Asynchronous Tasks with Django and Celery

Django and Celery

When I was new to Django, one of the most frustrating things I experienced was the need to run a bit of code periodically. I wrote a nice function that performed an action that needed to run daily at 12am. Easy, right? Wrong. This turned out to be a huge problem to me since at the time I was used to “Cpanel-type” web hosting where there was a nice handy GUI for setting up cron jobs for this very purpose.

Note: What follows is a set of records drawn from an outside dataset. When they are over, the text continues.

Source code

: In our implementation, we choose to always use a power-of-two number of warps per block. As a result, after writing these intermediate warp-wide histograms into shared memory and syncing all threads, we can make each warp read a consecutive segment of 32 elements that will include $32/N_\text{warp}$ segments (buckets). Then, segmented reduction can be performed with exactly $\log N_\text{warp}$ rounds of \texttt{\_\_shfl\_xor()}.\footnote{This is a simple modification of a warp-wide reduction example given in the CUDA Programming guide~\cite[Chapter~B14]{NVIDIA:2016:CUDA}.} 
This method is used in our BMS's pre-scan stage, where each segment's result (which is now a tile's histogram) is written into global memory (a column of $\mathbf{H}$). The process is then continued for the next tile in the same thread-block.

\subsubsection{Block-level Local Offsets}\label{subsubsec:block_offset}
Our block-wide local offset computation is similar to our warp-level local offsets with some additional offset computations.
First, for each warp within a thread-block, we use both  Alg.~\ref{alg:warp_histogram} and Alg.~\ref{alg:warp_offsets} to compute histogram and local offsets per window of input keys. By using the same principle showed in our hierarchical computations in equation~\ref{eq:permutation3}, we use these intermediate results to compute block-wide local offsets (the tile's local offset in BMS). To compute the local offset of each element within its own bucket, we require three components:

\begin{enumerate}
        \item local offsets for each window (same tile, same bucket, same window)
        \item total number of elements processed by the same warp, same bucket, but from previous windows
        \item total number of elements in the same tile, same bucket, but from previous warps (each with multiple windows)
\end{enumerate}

After much research, I found a nice solution – Celery, a powerful asynchronous job queue used for running tasks in the background. But this led to additional problems, since I couldn’t find an easy set of instructions to integrate Celery into a Django Project.

Of course I eventually did manage to figure it – which is what this article will cover: How to integrate Celery into a Django Project and create Periodic Tasks.

This project utilizes Python 3.4, Django 1.8.2, Celery 3.1.18, and Redis 3.0.2.

Overview

For your convenience, since this is such a large post, please refer back to this table for brief info on each step and to grab the associated code.

Step Overview Git Tag
Boilerplate Download boilerplate v1
Setup Integrate Celery with Django v2
Celery Tasks Add basic Celery Task v3
Periodic Tasks Add Periodic Task v4
Running Locally Run our app locally v5
Running Remotely Run our app remotely v5

What is Celery?

Celery is an asynchronous task queue/job queue based on distributed message passing. It is focused on real-time operation, but supports scheduling as well.” For this post, we will focus on the scheduling feature to periodically run a job/task.

Why is this useful?

  • Think of all the times you have had to run a certain task in the future. Perhaps you needed to access an API every hour. Or maybe you needed to send a batch of emails at the end of the day. Large or small, Celery makes scheduling such periodic tasks easy.
  • You never want end users to have to wait unnecessarily for pages to load or actions to complete. If a long process is part of your application’s workflow, you can use Celery to execute that process in the background, as resources become available, so that your application can continue to respond to client requests. This keeps the task out of the application’s context.

Setup

Before diving into Celery, grab the starter project from the Github repo. Make sure to activate a virtualenv, install the requirements, and run the migrations. Then fire up the server and navigate to http://localhost:8000/ in your browser. You should see the familiar “Congratulations on your first Django-powered page” text. When done, kill the sever.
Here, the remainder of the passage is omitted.